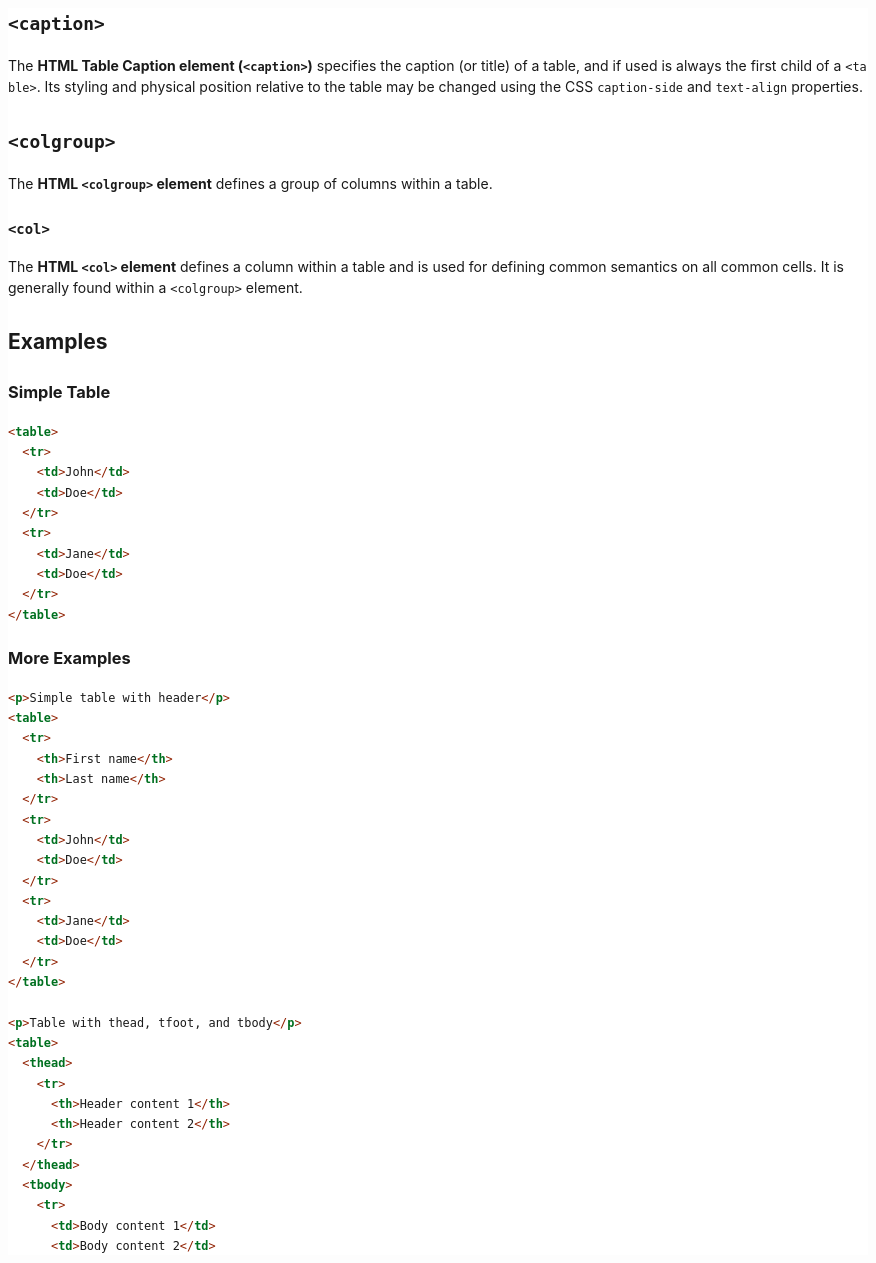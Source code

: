 ## `<caption>`

The **HTML Table Caption element (`<caption>`)** specifies the caption (or title) of a table,
and if used is always the first child of a `<table>`. Its styling and physical position relative to
the table may be changed using the CSS `caption-side` and `text-align` properties.

## `<colgroup>`

The **HTML `<colgroup>` element** defines a group of columns within a table.

### `<col>`

The **HTML `<col>` element** defines a column within a table and is used for defining common
semantics on all common cells. It is generally found within a `<colgroup>` element.

## Examples

### Simple Table

```html
<table>
  <tr>
    <td>John</td>
    <td>Doe</td>
  </tr>
  <tr>
    <td>Jane</td>
    <td>Doe</td>
  </tr>
</table>
```

### More Examples

```html
<p>Simple table with header</p>
<table>
  <tr>
    <th>First name</th>
    <th>Last name</th>
  </tr>
  <tr>
    <td>John</td>
    <td>Doe</td>
  </tr>
  <tr>
    <td>Jane</td>
    <td>Doe</td>
  </tr>
</table>

<p>Table with thead, tfoot, and tbody</p>
<table>
  <thead>
    <tr>
      <th>Header content 1</th>
      <th>Header content 2</th>
    </tr>
  </thead>
  <tbody>
    <tr>
      <td>Body content 1</td>
      <td>Body content 2</td>
```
----------
Try it: Exact copy, no pictures: write out all the records above.

Worked solution:
Source code

: ## `<caption>`

The **HTML Table Caption element (`<caption>`)** specifies the caption (or title) of a table,
and if used is always the first child of a `<table>`. Its styling and physical position relative to
the table may be changed using the CSS `caption-side` and `text-align` properties.

## `<colgroup>`

The **HTML `<colgroup>` element** defines a group of columns within a table.

### `<col>`

The **HTML `<col>` element** defines a column within a table and is used for defining common
semantics on all common cells. It is generally found within a `<colgroup>` element.

## Examples

### Simple Table

```html
<table>
  <tr>
    <td>John</td>
    <td>Doe</td>
  </tr>
  <tr>
    <td>Jane</td>
    <td>Doe</td>
  </tr>
</table>
```

### More Examples

```html
<p>Simple table with header</p>
<table>
  <tr>
    <th>First name</th>
    <th>Last name</th>
  </tr>
  <tr>
    <td>John</td>
    <td>Doe</td>
  </tr>
  <tr>
    <td>Jane</td>
    <td>Doe</td>
  </tr>
</table>

<p>Table with thead, tfoot, and tbody</p>
<table>
  <thead>
    <tr>
      <th>Header content 1</th>
      <th>Header content 2</th>
    </tr>
  </thead>
  <tbody>
    <tr>
      <td>Body content 1</td>
      <td>Body content 2</td>
```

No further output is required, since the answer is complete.